> Now I really want to do this.  I'll see what I'm up to this weekend.  :-)

heh, it all looks good to me.  I think I'm just not quite sure what you're 
up to (that, and understores in field names confuse me for some reason ;).

> What really can you track with this besides scoring and the correlation of 
> current email styles and how the tests react to them?  I was also thinking of 
> maybe adding some data from the headers which would track where the email 
> came from but then again I don't want to recreate the razor or another SA 
> clone.  :-)

well, by using this data to make spamassassin into a much more accurate
detector, you could start collecting data on the spammers who send out
those messages..  could generate blacklists/filters based on information
that they put into their spams (phone numbers, web pages, ip's, etc)..  
Not to mention making it easier for those of us who bother reporting them
to isp's and (for WA residents) attorney generals.

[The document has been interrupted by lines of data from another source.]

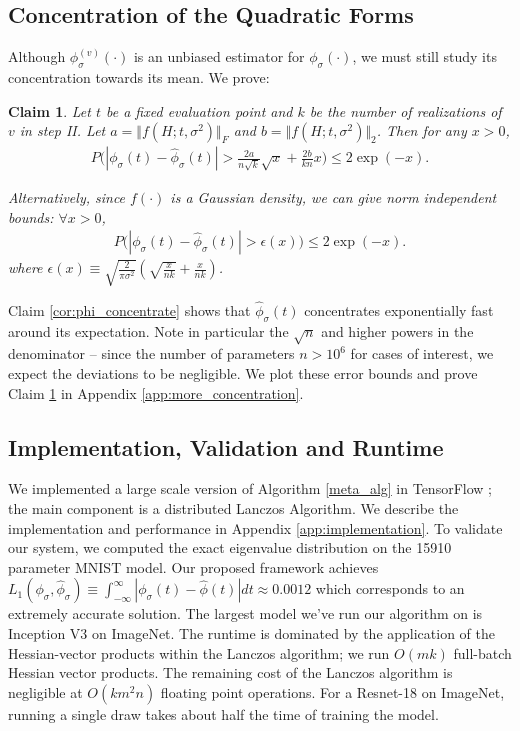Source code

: \documentclass{article}
\newtheorem{claim}[theorem]{Claim}
\newcommand{\phis}{\phi_{\sigma}}
\newcommand{\phisv}{\phis^{(v)}}
\begin{document}
\subsection{Concentration of the Quadratic Forms} 
\label{sec:concentration}

Although $\phisv(\cdot)$ is an unbiased estimator for $\phis(\cdot)$, we must still study its concentration towards its mean. We prove:

\begin{claim}\label{cor:phi_concentrate}
Let $t$ be a fixed evaluation point and $k$ be the number of realizations of $v$ in step II. Let $a = \Vert f(H; t, \sigma^2) \Vert_F$ and $b = \Vert f(H; t, \sigma^2) \Vert_2$. Then for any $x>0$, 
\begin{align*} 
P\bigg(|\phis(t) - \widehat{\phi}_{\sigma}(t)| > \frac{2a}{n\sqrt{k}} \sqrt{x} +  \frac{2b}{k n} x \bigg) \leq 2\exp(-x).
\end{align*}

Alternatively, since $f(\cdot)$ is a Gaussian density, we can give norm independent bounds:  $\forall x > 0$, 
\begin{align} \label{eq:worst_case}
P\bigg(|\phis(t) - \widehat{\phi}_{\sigma}
(t)| > \epsilon(x) \bigg) \leq 2\exp(-x).
\end{align}
where $\epsilon(x) \equiv \sqrt{\frac{2}{\pi \sigma^2}} (\sqrt{\frac{x}{nk}} + \frac{x}{nk})$.
\end{claim}

Claim \eqref{cor:phi_concentrate} shows that $\widehat{\phi}_{\sigma}(t)$ concentrates exponentially fast around its expectation. Note in particular the $\sqrt{n}$ and higher powers in the denominator -- since the number of parameters $n > 10^6$ for cases of interest, we expect the deviations to be negligible. We plot these error bounds and prove Claim \ref{cor:phi_concentrate} in Appendix \ref{app:more_concentration}.

\subsection{Implementation, Validation and Runtime}
We implemented a large scale version of Algorithm \ref{meta_alg} in TensorFlow \cite{abadi2016tensorflow}; the main component is a distributed Lanczos Algorithm. We describe the implementation and performance in Appendix \ref{app:implementation}. To validate our system, we computed the exact eigenvalue distribution on the 15910 parameter MNIST model. Our proposed framework achieves $L_1(\phis, \widehat{\phi}_{\sigma}) \equiv \int_{-\infty}^{\infty} |\phis(t) -  \widehat{\phi}(t)|dt \approx 0.0012$ which corresponds to an extremely accurate solution. The largest model we've run our algorithm on is Inception V3 on ImageNet. The runtime is dominated by the application of the Hessian-vector products within the Lanczos algorithm; we run $O(mk)$ full-batch Hessian vector products. The remaining cost of the Lanczos algorithm is negligible at  $O(km^2n)$ floating point operations. For a Resnet-18 on ImageNet, running a single draw takes about half the time of training the model.
\end{document}
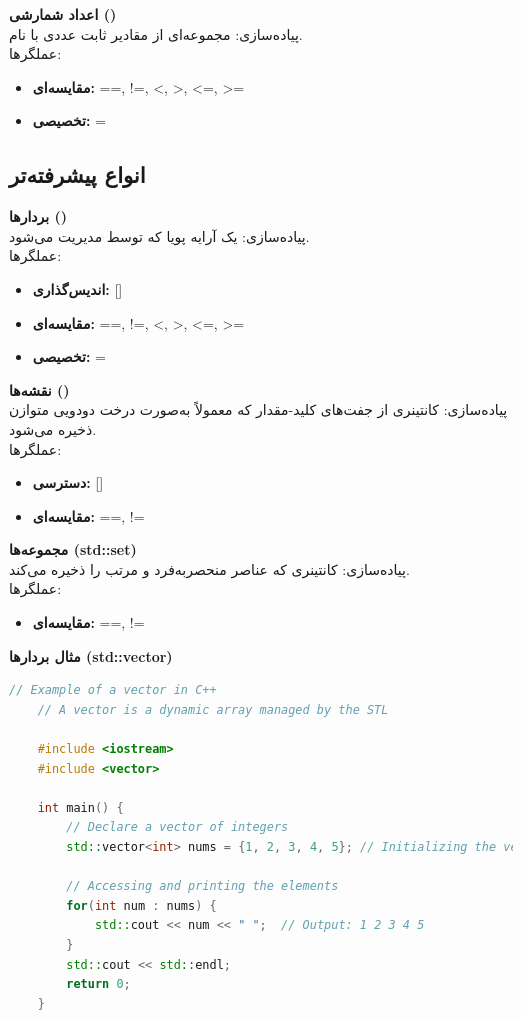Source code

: \documentclass[12pt, a4paper]{report}
\begin{document}
\textbf{اعداد شمارشی ()} \\
پیاده‌سازی: مجموعه‌ای از مقادیر ثابت عددی با نام. \\
عملگرها:
\begin{itemize}
	\item \textbf{مقایسه‌ای:} ==, !=, <, >, <=, >=
	\item \textbf{تخصیصی:} =
\end{itemize}

\subsection{انواع پیشرفته‌تر}

\textbf{بردارها ()} \\
پیاده‌سازی: یک آرایه پویا که توسط  مدیریت می‌شود. \\
عملگرها:
\begin{itemize}
	\item \textbf{اندیس‌گذاری:} []
	\item \textbf{مقایسه‌ای:} ==, !=, <, >, <=, >=
	\item \textbf{تخصیصی:} =
\end{itemize}

\textbf{نقشه‌ها ()} \\
پیاده‌سازی: کانتینری از جفت‌های کلید-مقدار که معمولاً به‌صورت درخت دودویی متوازن ذخیره می‌شود. \\
عملگرها:
\begin{itemize}
	\item \textbf{دسترسی:} []
	\item \textbf{مقایسه‌ای:} ==, !=
\end{itemize}

\textbf{مجموعه‌ها (std::set)} \\
پیاده‌سازی: کانتینری که عناصر منحصربه‌فرد و مرتب را ذخیره می‌کند. \\
عملگرها:
\begin{itemize}
	\item \textbf{مقایسه‌ای:} ==, !=
\end{itemize}
\pagebreak
\textbf{مثال بردارها (std::vector)} \\
\LTR
\begin{lstlisting}[language=C++, breaklines=true]
	// Example of a vector in C++
	// A vector is a dynamic array managed by the STL
	
	#include <iostream>
	#include <vector>
	
	int main() {
		// Declare a vector of integers
		std::vector<int> nums = {1, 2, 3, 4, 5}; // Initializing the vector with values
		
		// Accessing and printing the elements
		for(int num : nums) {
			std::cout << num << " ";  // Output: 1 2 3 4 5
		}
		std::cout << std::endl;
		return 0;
	}
\end{lstlisting}
\RTL
\end{document}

> Offhand, how does Razor get false positives?  I thought that it was MD5-based 
> and the email had to be exact?

it does.  but md5 doesn't generate a unique id...   there's no way that a 
smallish number can be used to identify an infinite number of possible 
email combinations..   so while md5 can be used to check integrity of data 
(since the value will change when even one bit in the checked files 
changes), it becomes inaccurate when you're trying to compare DIFFERENT 
things, since you can have two vastly different source files that end up 
with the same checksum.   although this is a bit off topic, a similar 
system could be desgned that would work around this..  maybe by using the 
sa score and some kind of unique id generated by a part of the message 
headers that wouldn't change for each user...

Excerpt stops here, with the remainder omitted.